Nat Hinchliffe, front left, gained gold, but the news was not quite so good for Lincoln Martyn, also front, and Kuany Kutah, Lachlan Hinchliffe and Harley Broom at last weekend’s Nationals.
Nat Hinchliffe, front left, gained gold, but the news was not quite so good for Lincoln Martyn, also front, and Kuany Kutah, Lachlan Hinchliffe and Harley Broom at last weekend’s Nationals.
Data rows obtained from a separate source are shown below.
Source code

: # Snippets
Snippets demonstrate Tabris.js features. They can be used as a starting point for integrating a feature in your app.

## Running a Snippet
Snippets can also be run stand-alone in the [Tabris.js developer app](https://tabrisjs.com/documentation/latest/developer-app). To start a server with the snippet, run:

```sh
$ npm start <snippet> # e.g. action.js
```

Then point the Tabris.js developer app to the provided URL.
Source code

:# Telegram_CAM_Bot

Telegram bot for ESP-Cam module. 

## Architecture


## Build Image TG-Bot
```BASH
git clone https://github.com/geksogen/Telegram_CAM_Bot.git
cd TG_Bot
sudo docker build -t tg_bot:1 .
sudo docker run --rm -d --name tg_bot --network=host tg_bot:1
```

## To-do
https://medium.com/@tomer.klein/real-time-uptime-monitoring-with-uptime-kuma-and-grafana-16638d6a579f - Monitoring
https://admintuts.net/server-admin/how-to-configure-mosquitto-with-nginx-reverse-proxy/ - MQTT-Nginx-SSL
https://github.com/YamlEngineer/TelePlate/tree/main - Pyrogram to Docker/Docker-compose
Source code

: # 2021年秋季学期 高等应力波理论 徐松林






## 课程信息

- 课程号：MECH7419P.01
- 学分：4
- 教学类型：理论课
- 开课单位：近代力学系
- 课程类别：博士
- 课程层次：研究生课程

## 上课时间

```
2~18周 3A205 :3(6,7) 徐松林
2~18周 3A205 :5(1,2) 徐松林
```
File Photo

Nat's streak of boxing gold

HE'S not ready for a showdown with Danny Green, but young Rockhampton PCYC boxer Nat Hinchliffe is more than a match for any of the competitors he has met in his short boxing career.

Hinchliffe was one of five boxers from the club who travelled to Victoria last week for the National Titles, but he was the only one to return wearing gold.

Fighting in the 51kg division, Hinchliffe was up against young Victorian Matt McEwan, but was far too good, bringing his fight record to nine wins from nine bouts.

“Nat is a polished little fighter,” veteran PCYC trainer Des Upton acknowledged.

“He outboxed and outhit the other bloke.”

Upton is expecting great things from young Hinchliffe in future years as he has the style and determination to be highly successful in the sport.

For various reasons the others who made the trip returned with a less successful record.

Upton’s “Kid Dynamite”, Lincoln Martyn, faced an uphill task when he met Tasmanian Jack Seabourne.

Martyn can handle himself against the best in the 38kg division and has won the titles to prove it.

The youngster has even stepped up to the 41kg division with success.

However, with the prospect of not gaining a contest at the Nationals, Martyn stepped up to take on Seabourne in the 44.5kg division, and giving away almost seven kilogram proved to be too much even for the big-hearted Rockhampton fighter.

“He fought well,” Upton said.

“Lincoln put on a good show, but the other fellow was able to walk through him.”

The reason for the lack of fighters in Martyn’s weight division is an age restriction on competitive boxing in both New South Wales and Victoria.

Harley Broom was close to winning gold, but tired during the second half of his contest with Queensland’s Jason Cooper.

“He won the first two rounds,” Upton said.

Nevertheless the judges were divided in their marking with Cooper winning by a slender margin.

“They’ve fought once before and Cooper beat him,” Upton said.

“Harley will have to train a little harder; this was a wake-up call.

“It’s a hard game and you need to be dedicated.”

The normally dependable Lachlan Hinchliffe, cousin of Nat Hinchliffe, had a tournament he would prefer to forget, going down to a New South Wales boxer.

“Lachlan did not fight well at all,” Upton confirmed.

The same could not be said of Kuany Kutah although, unfortunately, the outcome was similar.

Fighting Ty Gilchrist in the 63.5kg division there was very little between the pair with the judges awarding the contest to Gilchrist on a split decision.

“There was nothing in the fight,” Upton recalled. “Kuany is still inexperienced, but he’s a beautiful boxer once he gets going.”

Upton said his boxing team would rest over the festive season before training begins once more early in the new year.